-- What you are asked to do --
When you reach the line that contains "Apache y MySQL." in the data below, start reproducing lines exactly, and stop after the line that contains "superhéroes de Marvel.".

Rendered images with source text

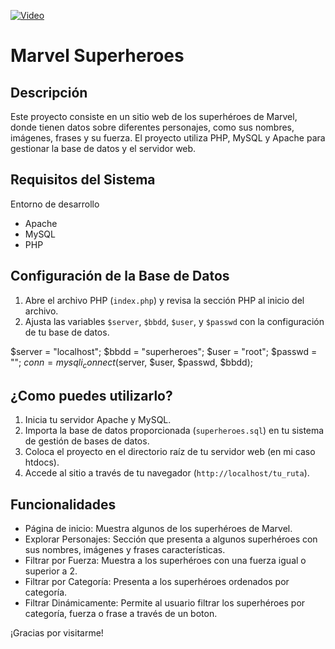 [![Video](https://img.youtube.com/vi/j59tQzimkKI/0.jpg)](https://www.youtube.com/watch?v=j59tQzimkKI)





Marvel Superheroes
===================================

Descripción
-----------

Este proyecto consiste en un sitio web de los superhéroes de Marvel, donde tienen datos sobre diferentes personajes, como sus nombres, imágenes, frases y su fuerza. El proyecto utiliza PHP, MySQL y Apache para gestionar la base de datos y el servidor web.

Requisitos del Sistema
----------------------

Entorno de desarrollo

-   Apache
-   MySQL
-   PHP

Configuración de la Base de Datos
---------------------------------

1.  Abre el archivo PHP (`index.php`) y revisa la sección PHP al inicio del archivo.
2.  Ajusta las variables `$server`, `$bbdd`, `$user`, y `$passwd` con la configuración de tu base de datos.

$server = "localhost"; $bbdd = "superheroes"; $user = "root"; $passwd = ""; $conn = mysqli_connect($server, $user, $passwd, $bbdd);

¿Como puedes utilizarlo?
---

1.  Inicia tu servidor Apache y MySQL.
2.  Importa la base de datos proporcionada (`superheroes.sql`) en tu sistema de gestión de bases de datos.
3.  Coloca el proyecto en el directorio raíz de tu servidor web (en mi caso htdocs).
4.  Accede al sitio a través de tu navegador (`http://localhost/tu_ruta`).

Funcionalidades
---------------

-   Página de inicio: Muestra algunos de los superhéroes de Marvel.
-   Explorar Personajes: Sección que presenta a algunos superhéroes con sus nombres, imágenes y frases características.
-   Filtrar por Fuerza: Muestra a los superhéroes con una fuerza igual o superior a 2.
-   Filtrar por Categoría: Presenta a los superhéroes ordenados por categoría.
-   Filtrar Dinámicamente: Permite al usuario filtrar los superhéroes por categoría, fuerza o frase a través de un boton.

¡Gracias por visitarme!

-- Response below --
1.  Inicia tu servidor Apache y MySQL.
2.  Importa la base de datos proporcionada (`superheroes.sql`) en tu sistema de gestión de bases de datos.
3.  Coloca el proyecto en el directorio raíz de tu servidor web (en mi caso htdocs).
4.  Accede al sitio a través de tu navegador (`http://localhost/tu_ruta`).

Funcionalidades
---------------

-   Página de inicio: Muestra algunos de los superhéroes de Marvel.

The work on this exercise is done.